Wouldn't a framebuffer be needed? by vadim_t · 2002-12-22 03:50 · Score: 1

If I remember correctly, the text modes have the font stored in a 2048 bytes array, with every character having a byte per line, and 8 lines per character. I don't think there's any way of squeezing more chracters into a text mode, unless video card designers come up with some extension.

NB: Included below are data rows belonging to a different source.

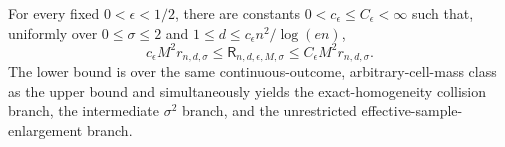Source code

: For every fixed \(0<\epsilon<1/2\), there are constants \(0<c_{\epsilon}\le C_{\epsilon}<\infty\) such that, uniformly over \(0\le\sigma\le2\) and \(1\le d\le c_{\epsilon}n^2/\log(en)\), \[c_{\epsilon}M^2r_{n,d,\sigma}\le\mathsf R_{n,d,\epsilon,M,\sigma}\le C_{\epsilon}M^2r_{n,d,\sigma}.\] The lower bound is over the same continuous-outcome, arbitrary-cell-mass class as the upper bound and simultaneously yields the exact-homogeneity collision branch, the intermediate \(\sigma^2\) branch, and the unrestricted effective-sample-enlargement branch.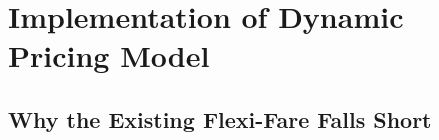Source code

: \documentclass[10pt,a4paper]{article}
\begin{document}




\section{Implementation of Dynamic Pricing Model}

\subsection{Why the Existing Flexi-Fare Falls Short}
 
\end{document}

So probably if Linux is made to support Unicode correctly this will only work in framebuffer modes, where it's possible to have as many characters as you want. That would mean a lot of improvement is needed in this area. For example the rivafb driver/nVidia X driver would need to be fixed to coexist. Sure vesafb can be used, but it's painfully slow, and some really old cards don't support it.
It's the future, but not without it's pains by voodoo1man · 2002-12-25 16:26 · Score: 1

Here is a neat paper describing how Plan9 made the full transition to Unicode. Not exactly an easy feat, although it was harder than necessary for them because they decided to do it back when Unicode was still being standardized. And of course, ASCII isn't going away anytime soon, as there are plenty of systems that don't need it but do need all the memory they can get.

--
In the great CONS chain of life, you can either be the CAR or be in the CDR.
This is the event horizon... by dagg · 2003-01-03 12:30 · Score: 1

Can AC post a pithy reply in time?
I prefer the Unix console, myself.

--
Sex - Find It
1. Re:This is the event horizon... by Anonymous Coward · 2003-01-03 14:59 · Score: 0
  
  Sorry I'm late, some of us have better things to do on Friday night than post on slashdot, because we're not a 14-year-old gaybo. You, however, are.
2. Re:This is the event horizon... by Anonymous Coward · 2003-01-03 19:13 · Score: 0
  
  Now will you stop claiming you are a woman?
  Go drown in your own spooge, you asstonguing preteen homo.
I researched UNICODE several years ago... by dagg · 2003-01-03 13:02 · Score: 2

Back then, it was very well publicized, but hardly anyone used it. Unfortunately, I feel we are in the same boat today.
ac, you fail it.

--
sex

--
Sex - Find It
1. Re:I researched UNICODE several years ago... by Anonymous Coward · 2003-01-03 15:20 · Score: 0
  
  Several years ago? You mean when you were 11 and still only a gaybo-in-training?